* **What to do**
Report each line of the records where "space" occurs.

(Excerpts from a dataset)
____

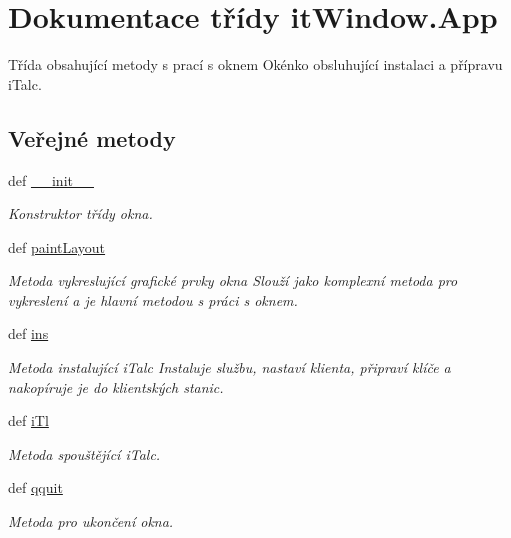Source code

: \hypertarget{classitWindow_1_1App}{\section{Dokumentace třídy it\-Window.\-App}
\label{da/dc1/classitWindow_1_1App}
}


Třída obsahující metody s prací s oknem Okénko obsluhující instalaci a přípravu i\-Talc.  


\subsection*{Veřejné metody}
\begin{DoxyCompactItemize}
\item 
def \hyperlink{classitWindow_1_1App_a358ea0d385b15780fd9967398f16179a}{\-\_\-\-\_\-init\-\_\-\-\_\-}
\begin{DoxyCompactList}\small\item\em Konstruktor třídy okna. \end{DoxyCompactList}\item 
def \hyperlink{classitWindow_1_1App_a4b85fcf604eb62e56ab1419c5d9c9658}{paint\-Layout}
\begin{DoxyCompactList}\small\item\em Metoda vykreslující grafické prvky okna Slouží jako komplexní metoda pro vykreslení a je hlavní metodou s práci s oknem. \end{DoxyCompactList}\item 
def \hyperlink{classitWindow_1_1App_a43d0be6dbdd9986f4a412e3856c4db16}{ins}
\begin{DoxyCompactList}\small\item\em Metoda instalující i\-Talc Instaluje službu, nastaví klienta, připraví klíče a nakopíruje je do klientských stanic. \end{DoxyCompactList}\item 
def \hyperlink{classitWindow_1_1App_ad1fd8fe169b638114c7763ff46965d9e}{i\-Tl}
\begin{DoxyCompactList}\small\item\em Metoda spouštějící i\-Talc. \end{DoxyCompactList}\item 
def \hyperlink{classitWindow_1_1App_a8158d651d179afcacc028088642e297b}{qquit}
\begin{DoxyCompactList}\small\item\em Metoda pro ukončení okna. \end{DoxyCompactList}\end{DoxyCompactItemize}
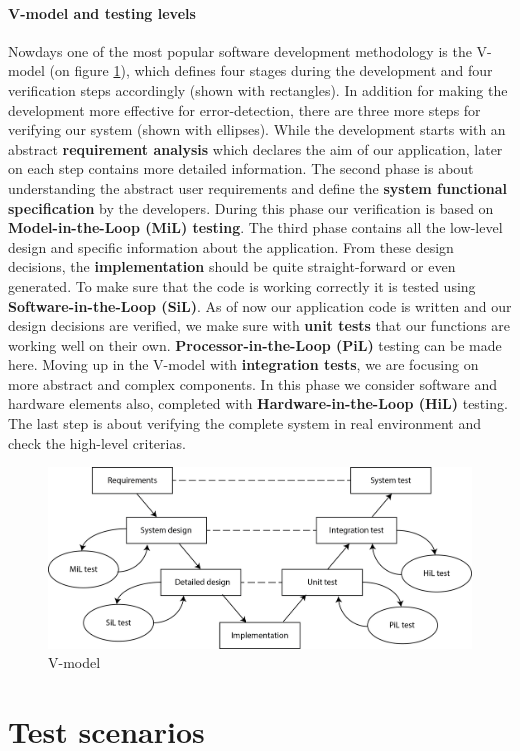 \paragraph{V-model and testing levels}
Nowdays one of the most popular software development methodology is the V-model (on figure \ref{fig:vModel}), which defines four stages during the development and four verification steps accordingly (shown with rectangles). In addition for making the development more effective for error-detection, there are three more steps for verifying our system (shown with ellipses). While the development starts with an abstract \textbf{requirement analysis} which declares the aim of our application, later on each step contains more detailed information. The second phase is about understanding the abstract user requirements and define the \textbf{system functional specification} by the developers. During this phase our verification is based on \textbf{Model-in-the-Loop (MiL) testing}. The third phase contains all the low-level design and specific information about the application. From these design decisions, the \textbf{implementation} should be quite straight-forward or even generated. To make sure that the code is working correctly it is tested using \textbf{Software-in-the-Loop (SiL)}. 
As of now our application code is written and our design decisions are verified, we make sure with \textbf{unit tests} that our functions are working well on their own. \textbf{Processor-in-the-Loop (PiL)} testing can be made here. Moving up in the V-model with \textbf{integration tests}, we are focusing on more abstract and complex components. In this phase we consider software and hardware elements also, completed with \textbf{Hardware-in-the-Loop (HiL)} testing. The last step is about verifying the complete system in real environment and check the high-level criterias.
\begin{figure}[!ht]
	\centering
	\includegraphics[width=150mm]{figures/modes3/v_model.png}
	\caption{V-model}
	\label{fig:vModel}
\end{figure}

\section{Test scenarios}
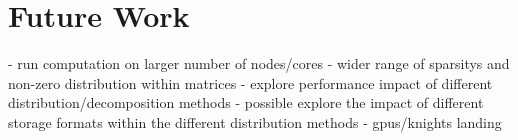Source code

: \section{Future Work}\label{sec:dspmv-futurework}
- run computation on larger number of nodes/cores
- wider range of sparsitys and non-zero distribution within matrices
- explore performance impact of different distribution/decomposition methods
- possible explore the impact of different storage formats within the different distribution methods
- gpus/knights landing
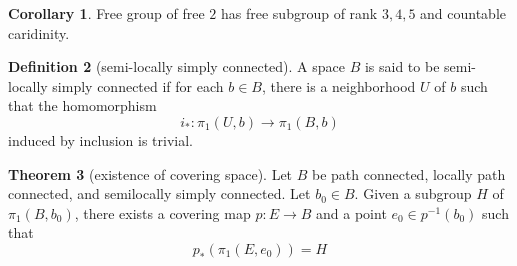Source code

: \documentclass[12pt,a4paper]{book}
\theoremstyle{definition}
\newtheorem{defn}{Definition}[section]
\newtheorem{coro}[defn]{Corollary}
\newtheorem{theo}[defn]{Theorem}
\begin{document}
\begin{coro}
    Free group of free $2$ has free subgroup of rank $3,4,5$ and countable caridinity.
\end{coro}
\begin{defn}[semi-locally simply connected]
    A space $B$ is said to be semi-locally simply connected 
    if for each $b \in B$, there is a neighborhood $U$ of $b$ such that the homomorphism
    $$
        i_*: \pi_1(U, b) \rightarrow \pi_1(B, b)
    $$
    induced by inclusion is trivial.
\end{defn}
\begin{theo}[existence of covering space]
    Let $B$ be path connected, locally path connected, and semilocally simply connected. Let $b_0 \in B$.
    Given a subgroup $H$ of $\pi_1\left(B, b_0\right)$, there exists a covering map $p: E \rightarrow B$ and a point $e_0 \in p^{-1}\left(b_0\right)$ such that
    $$
        p_*\left(\pi_1\left(E, e_0\right)\right)=H
    $$
\end{theo}

\end{document}
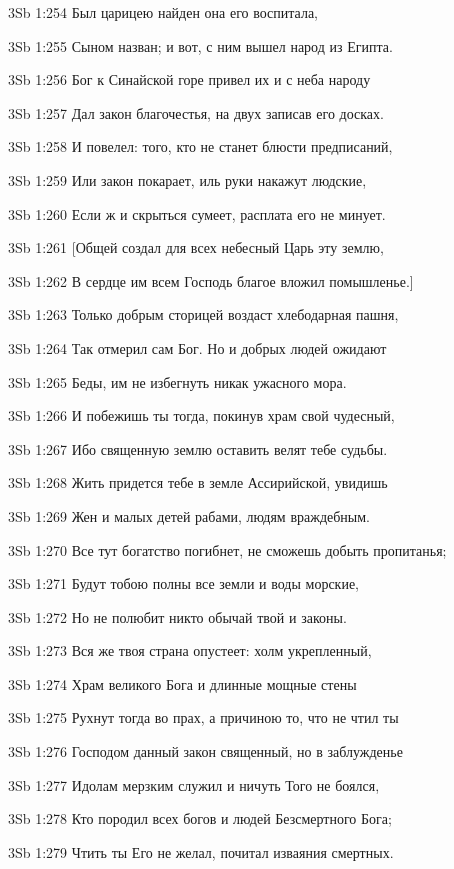 \vs 3Sb 1:254 Был царицею найден  она его воспитала,

\vs 3Sb 1:255 Сыном назван; и вот, с ним вышел народ из Египта. 

\vs 3Sb 1:256 Бог к Синайской горе привел их и с неба народу 

\vs 3Sb 1:257 Дал закон благочестья, на двух записав его досках. 

\vs 3Sb 1:258 И повелел: того, кто не станет блюсти предписаний,

\vs 3Sb 1:259 Или закон покарает, иль руки накажут людские,

\vs 3Sb 1:260 Если ж и скрыться сумеет, расплата его не минует. 

\vs 3Sb 1:261 [Общей создал для всех небесный Царь эту землю, 

\vs 3Sb 1:262 В сердце им всем Господь благое вложил помышленье.] 

\vs 3Sb 1:263 Только добрым сторицей воздаст хлебодарная пашня, 

\vs 3Sb 1:264 Так отмерил сам Бог. Но и добрых людей ожидают

\vs 3Sb 1:265 Беды, им не избегнуть никак ужасного мора.

\vs 3Sb 1:266 И побежишь ты тогда, покинув храм свой чудесный, 

\vs 3Sb 1:267 Ибо священную землю оставить велят тебе судьбы. 

\vs 3Sb 1:268 Жить придется тебе в земле Ассирийской, увидишь 

\vs 3Sb 1:269 Жен и малых детей рабами, людям враждебным.

\vs 3Sb 1:270 Все тут богатство погибнет, не сможешь добыть пропитанья; 

\vs 3Sb 1:271 Будут тобою полны все земли и воды морские, 

\vs 3Sb 1:272 Но не полюбит никто обычай твой и законы. 

\vs 3Sb 1:273 Вся же твоя страна опустеет: холм укрепленный, 

\vs 3Sb 1:274 Храм великого Бога и длинные мощные стены

\vs 3Sb 1:275 Рухнут тогда во прах, а причиною  то, что не чтил ты 

\vs 3Sb 1:276 Господом данный закон священный, но в заблужденье 

\vs 3Sb 1:277 Идолам мерзким служил и ничуть Того не боялся, 

\vs 3Sb 1:278 Кто породил всех богов и людей  Безсмертного Бога; 

\vs 3Sb 1:279 Чтить ты Его не желал, почитал изваяния смертных.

____

* **Result of the exercise**
    A space $B$ is said to be semi-locally simply connected 
\begin{theo}[existence of covering space]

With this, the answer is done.